• [Study material]:
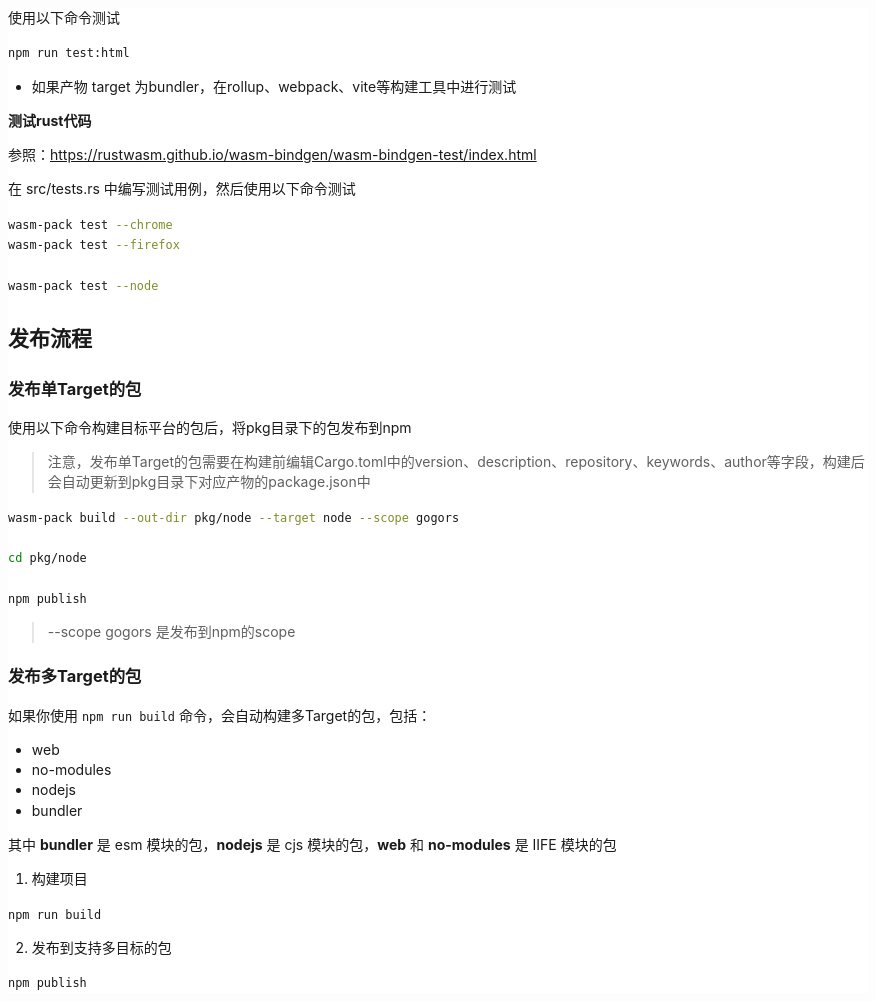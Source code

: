 使用以下命令测试

```bash
npm run test:html
```

- 如果产物 target 为bundler，在rollup、webpack、vite等构建工具中进行测试

**测试rust代码**

参照：<https://rustwasm.github.io/wasm-bindgen/wasm-bindgen-test/index.html>

在 src/tests.rs 中编写测试用例，然后使用以下命令测试

```bash
wasm-pack test --chrome
wasm-pack test --firefox

wasm-pack test --node
```

## 发布流程

### 发布单Target的包

使用以下命令构建目标平台的包后，将pkg目录下的包发布到npm

> 注意，发布单Target的包需要在构建前编辑Cargo.toml中的version、description、repository、keywords、author等字段，构建后会自动更新到pkg目录下对应产物的package.json中

```bash
wasm-pack build --out-dir pkg/node --target node --scope gogors

cd pkg/node

npm publish
```
> --scope gogors 是发布到npm的scope

### 发布多Target的包

如果你使用 `npm run build` 命令，会自动构建多Target的包，包括：

- web
- no-modules
- nodejs
- bundler

其中 **bundler** 是 esm 模块的包，**nodejs** 是 cjs 模块的包，**web** 和 **no-modules** 是 IIFE 模块的包

1. 构建项目

```bash
npm run build
```

2. 发布到支持多目标的包

```bash
npm publish
```
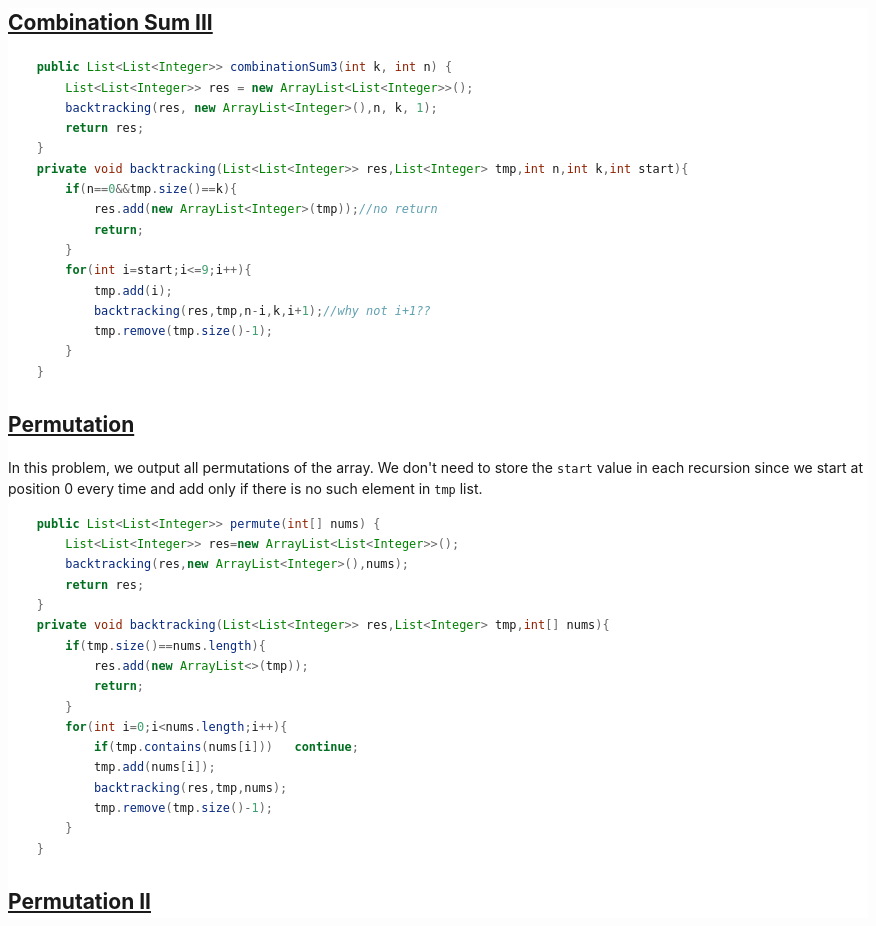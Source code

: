 ## [Combination Sum III](https://leetcode.com/problems/combination-sum-iii/)

```java
	public List<List<Integer>> combinationSum3(int k, int n) {
        List<List<Integer>> res = new ArrayList<List<Integer>>();
        backtracking(res, new ArrayList<Integer>(),n, k, 1);
        return res;
    }
    private void backtracking(List<List<Integer>> res,List<Integer> tmp,int n,int k,int start){
        if(n==0&&tmp.size()==k){
            res.add(new ArrayList<Integer>(tmp));//no return
            return;
        }
        for(int i=start;i<=9;i++){
            tmp.add(i);
            backtracking(res,tmp,n-i,k,i+1);//why not i+1??
            tmp.remove(tmp.size()-1);
        }
    }
```

## [Permutation](https://leetcode.com/problems/permutations/)

In this problem, we output all permutations of the array. We don't need to store the `start` value in each recursion since we start at position 0 every time and add only if there is no such element in `tmp` list.

```java
	public List<List<Integer>> permute(int[] nums) {
        List<List<Integer>> res=new ArrayList<List<Integer>>();
        backtracking(res,new ArrayList<Integer>(),nums);
        return res;
    }
    private void backtracking(List<List<Integer>> res,List<Integer> tmp,int[] nums){
        if(tmp.size()==nums.length){
            res.add(new ArrayList<>(tmp));
            return;
        }
        for(int i=0;i<nums.length;i++){
            if(tmp.contains(nums[i]))   continue;
            tmp.add(nums[i]);
            backtracking(res,tmp,nums);
            tmp.remove(tmp.size()-1);
        }
    }
```

## [Permutation II](https://leetcode.com/problems/permutations-ii/)
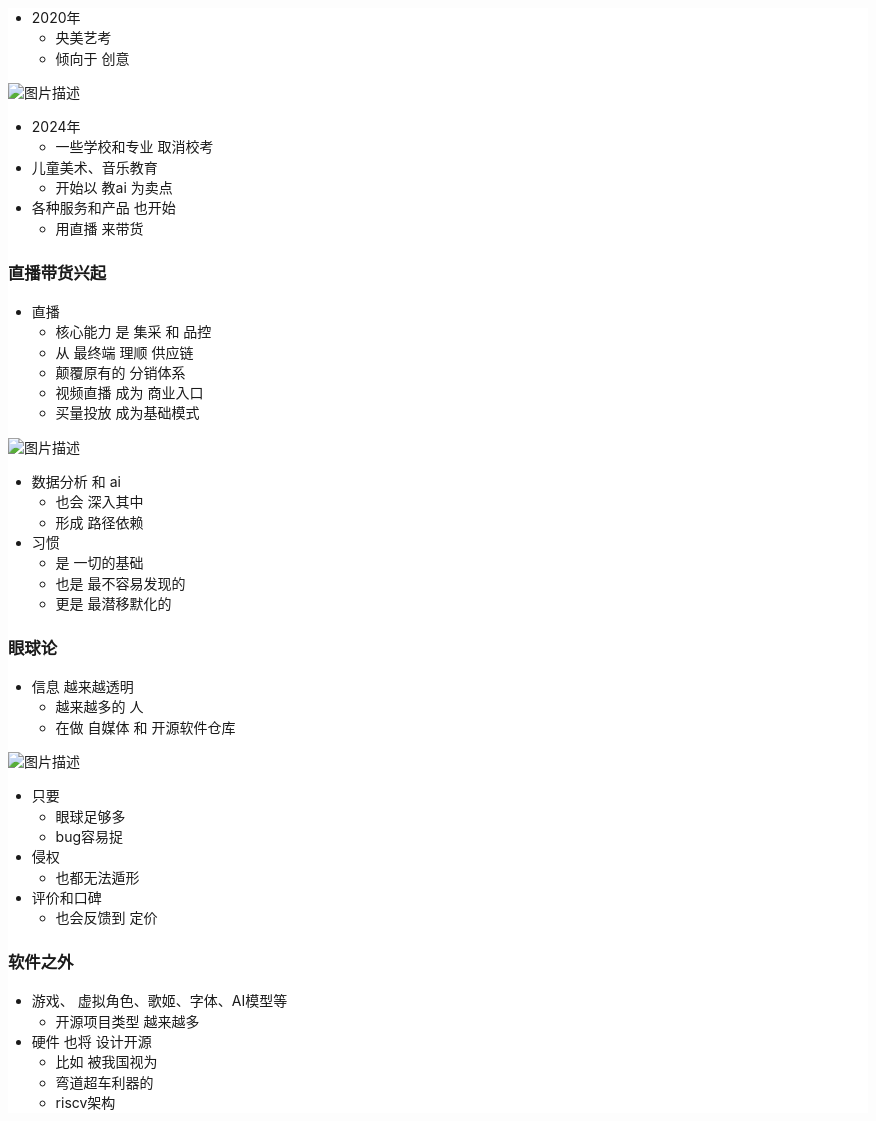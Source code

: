 - 2020年 
	- 央美艺考 
	- 倾向于 创意

![图片描述](https://doc.shiyanlou.com/courses/uid1190679-20240304-1709562955323)

- 2024年 
	- 一些学校和专业 取消校考
- 儿童美术、音乐教育 
	- 开始以 教ai 为卖点 
- 各种服务和产品 也开始
	- 用直播 来带货

### 直播带货兴起

- 直播 
	- 核心能力 是 集采 和 品控 
	- 从 最终端 理顺 供应链 
	- 颠覆原有的 分销体系
	- 视频直播 成为 商业入口
	- 买量投放 成为基础模式

![图片描述](https://doc.shiyanlou.com/courses/uid1190679-20240209-1707450892419)

- 数据分析 和 ai
	- 也会 深入其中 
	- 形成 路径依赖
- 习惯
	- 是 一切的基础
	- 也是 最不容易发现的
	- 更是 最潜移默化的

### 眼球论

- 信息 越来越透明
	- 越来越多的 人
	- 在做 自媒体 和 开源软件仓库

![图片描述](https://doc.shiyanlou.com/courses/uid1190679-20231019-1697706046451)

- 只要 
	- 眼球足够多
	- bug容易捉
- 侵权 
	- 也都无法遁形
- 评价和口碑 
	- 也会反馈到 定价

### 软件之外

- 游戏、 虚拟角色、歌姬、字体、AI模型等
	- 开源项目类型 越来越多
- 硬件 也将 设计开源
	- 比如 被我国视为 
	- 弯道超车利器的
	- riscv架构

• [What needs to be done]:
Copy the records exactly as they appear, excluding images.

• [Your solution]:
Source code

: 使用以下命令测试

```bash
npm run test:html
```

- 如果产物 target 为bundler，在rollup、webpack、vite等构建工具中进行测试

**测试rust代码**

参照：<https://rustwasm.github.io/wasm-bindgen/wasm-bindgen-test/index.html>

在 src/tests.rs 中编写测试用例，然后使用以下命令测试

```bash
wasm-pack test --chrome
wasm-pack test --firefox

wasm-pack test --node
```

## 发布流程

### 发布单Target的包

使用以下命令构建目标平台的包后，将pkg目录下的包发布到npm

> 注意，发布单Target的包需要在构建前编辑Cargo.toml中的version、description、repository、keywords、author等字段，构建后会自动更新到pkg目录下对应产物的package.json中

```bash
wasm-pack build --out-dir pkg/node --target node --scope gogors

cd pkg/node

npm publish
```
> --scope gogors 是发布到npm的scope

### 发布多Target的包

如果你使用 `npm run build` 命令，会自动构建多Target的包，包括：

- web
- no-modules
- nodejs
- bundler

其中 **bundler** 是 esm 模块的包，**nodejs** 是 cjs 模块的包，**web** 和 **no-modules** 是 IIFE 模块的包

1. 构建项目

```bash
npm run build
```

2. 发布到支持多目标的包

```bash
npm publish
```
Source code

: ## [Combination Sum III](https://leetcode.com/problems/combination-sum-iii/)

```java
	public List<List<Integer>> combinationSum3(int k, int n) {
        List<List<Integer>> res = new ArrayList<List<Integer>>();
        backtracking(res, new ArrayList<Integer>(),n, k, 1);
        return res;
    }
    private void backtracking(List<List<Integer>> res,List<Integer> tmp,int n,int k,int start){
        if(n==0&&tmp.size()==k){
            res.add(new ArrayList<Integer>(tmp));//no return
            return;
        }
        for(int i=start;i<=9;i++){
            tmp.add(i);
            backtracking(res,tmp,n-i,k,i+1);//why not i+1??
            tmp.remove(tmp.size()-1);
        }
    }
```

## [Permutation](https://leetcode.com/problems/permutations/)

In this problem, we output all permutations of the array. We don't need to store the `start` value in each recursion since we start at position 0 every time and add only if there is no such element in `tmp` list.

```java
	public List<List<Integer>> permute(int[] nums) {
        List<List<Integer>> res=new ArrayList<List<Integer>>();
        backtracking(res,new ArrayList<Integer>(),nums);
        return res;
    }
    private void backtracking(List<List<Integer>> res,List<Integer> tmp,int[] nums){
        if(tmp.size()==nums.length){
            res.add(new ArrayList<>(tmp));
            return;
        }
        for(int i=0;i<nums.length;i++){
            if(tmp.contains(nums[i]))   continue;
            tmp.add(nums[i]);
            backtracking(res,tmp,nums);
            tmp.remove(tmp.size()-1);
        }
    }
```

## [Permutation II](https://leetcode.com/problems/permutations-ii/)
Source code

: - 2020年 
	- 央美艺考 
	- 倾向于 创意

![图片描述](https://doc.shiyanlou.com/courses/uid1190679-20240304-1709562955323)

- 2024年 
	- 一些学校和专业 取消校考
- 儿童美术、音乐教育 
	- 开始以 教ai 为卖点 
- 各种服务和产品 也开始
	- 用直播 来带货

### 直播带货兴起

- 直播 
	- 核心能力 是 集采 和 品控 
	- 从 最终端 理顺 供应链 
	- 颠覆原有的 分销体系
	- 视频直播 成为 商业入口
	- 买量投放 成为基础模式

![图片描述](https://doc.shiyanlou.com/courses/uid1190679-20240209-1707450892419)

- 数据分析 和 ai
	- 也会 深入其中 
	- 形成 路径依赖
- 习惯
	- 是 一切的基础
	- 也是 最不容易发现的
	- 更是 最潜移默化的

### 眼球论

- 信息 越来越透明
	- 越来越多的 人
	- 在做 自媒体 和 开源软件仓库

![图片描述](https://doc.shiyanlou.com/courses/uid1190679-20231019-1697706046451)

- 只要 
	- 眼球足够多
	- bug容易捉
- 侵权 
	- 也都无法遁形
- 评价和口碑 
	- 也会反馈到 定价

### 软件之外

- 游戏、 虚拟角色、歌姬、字体、AI模型等
	- 开源项目类型 越来越多
- 硬件 也将 设计开源
	- 比如 被我国视为 
	- 弯道超车利器的
	- riscv架构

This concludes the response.